2. Glossing Over the Water Crisis

There’s only one paragraph acknowledging that the development has no water solution yet:

“There isn’t a single solution… but it is something the County is aware of…”

That vague phrase downplays the severity of Prince Edward County’s acknowledged water system limitations — especially in Picton and Bloomfield — where current infrastructure cannot support even modest new growth without $100M+ in upgrades.

The reality: Base31 does not have water capacity secured. Yet the article:

  • Avoids discussing the cost burden or delay that could arise
  • Frames the lack of servicing as a temporary challenge, not a development-breaking constraint

3. Preemptive Language to Shift Financial Risk to the Municipality

Mr. Marchese’s quote about being willing to “work together in some sort of funding agreement” is notable.

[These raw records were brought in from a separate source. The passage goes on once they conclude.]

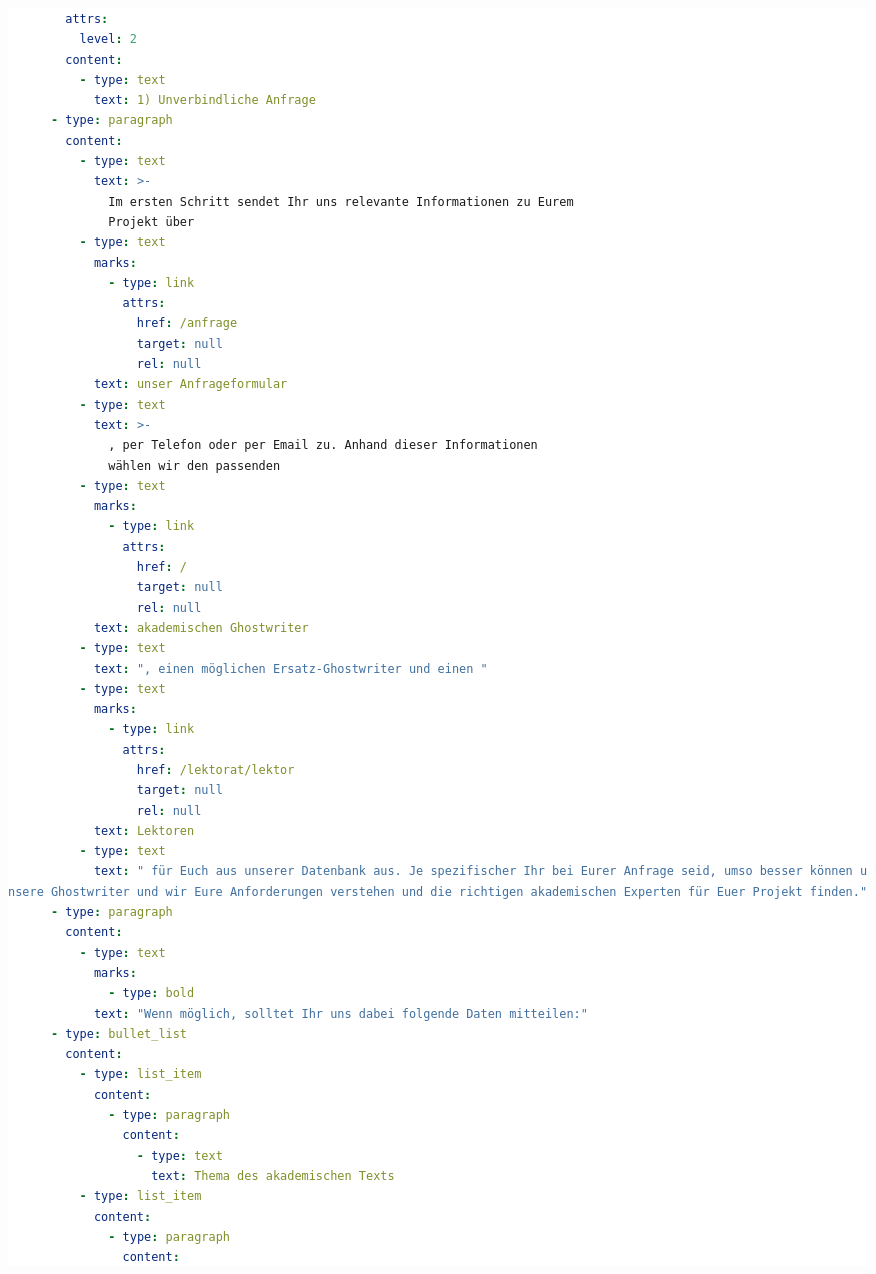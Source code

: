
 ```yaml
        attrs:
          level: 2
        content:
          - type: text
            text: 1) Unverbindliche Anfrage
      - type: paragraph
        content:
          - type: text
            text: >-
              Im ersten Schritt sendet Ihr uns relevante Informationen zu Eurem
              Projekt über
          - type: text
            marks:
              - type: link
                attrs:
                  href: /anfrage
                  target: null
                  rel: null
            text: unser Anfrageformular
          - type: text
            text: >-
              , per Telefon oder per Email zu. Anhand dieser Informationen
              wählen wir den passenden
          - type: text
            marks:
              - type: link
                attrs:
                  href: /
                  target: null
                  rel: null
            text: akademischen Ghostwriter
          - type: text
            text: ", einen möglichen Ersatz-Ghostwriter und einen "
          - type: text
            marks:
              - type: link
                attrs:
                  href: /lektorat/lektor
                  target: null
                  rel: null
            text: Lektoren
          - type: text
            text: " für Euch aus unserer Datenbank aus. Je spezifischer Ihr bei Eurer Anfrage seid, umso besser können unsere Ghostwriter und wir Eure Anforderungen verstehen und die richtigen akademischen Experten für Euer Projekt finden."
      - type: paragraph
        content:
          - type: text
            marks:
              - type: bold
            text: "Wenn möglich, solltet Ihr uns dabei folgende Daten mitteilen:"
      - type: bullet_list
        content:
          - type: list_item
            content:
              - type: paragraph
                content:
                  - type: text
                    text: Thema des akademischen Texts
          - type: list_item
            content:
              - type: paragraph
                content:
```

It introduces a future narrative where:

  • PEC might front the infrastructure investment (e.g. pipes, roads, plant expansion)
  • Development Charges may reimburse the cost “if the market is there”

This is not a binding commitment — it’s a soft suggestion.

Yet the Gazette’s neutral tone allows this to pass without scrutiny, even though County staff and councillors have warned about the risks of doing infrastructure work without firm development timelines or guarantees.


4. “Greenwashing” the Project With Parks and Ponds

The lede emphasizes a new 5-acre park and “naturalized stormwater pond,” which:

  • Distracts from the environmental risk of high-density development on previously industrial land
  • Masks the fact that the stormwater pond is a regulatory necessity, not a community bonus

The pond is not purely aesthetic — it’s part of engineered stormwater management, and should be evaluated for chemical runoff from former industrial use.

Yet no mention is made of brownfield risk, even though MZO-zoned industrial land may require environmental remediation.


5. Omission of Development Permit Status and Planning Approvals

The article fails to mention:

  • No formal development permit has been issued
  • The project is being pursued under an MZO (Minister’s Zoning Order) — a controversial provincial override that bypasses local planning rules
  • The County’s Master Servicing Plan isn’t complete, meaning no approved phasing or funding approach

This omission misleads readers into assuming the project has already cleared major hurdles, when in reality, many approvals are still pending or incomplete.


6. Setting the Stage for Cost-Sharing Arguments

By quoting councillors who worry about “bridging” the infrastructure costs before development fees arrive, the article sets up:

  • A public justification for raising taxes or debt to fund infrastructure
  • A narrative where any delay is seen as council inefficiency — not developer risk avoidance

What’s Missing

  • No discussion of how Base31 ties into the $300M Wellington water plant proposal (even though it’s likely tied to long-term servicing needs)
  • No evaluation of how many projects are currently competing for the same limited water capacity
  • No performance comparison of the Picton plant vs. proposed alternatives
  • No mention of the environmental assessment process (or lack thereof under MZO)

Key Takeaway

The Gazette article creates a perception of inevitability, presenting Base31’s Village A as shovel-ready and community-oriented — while minimizing unresolved water issues, legal approvals, and infrastructure financing risks.

It reads more like a developer communications brief than an independent piece of journalism.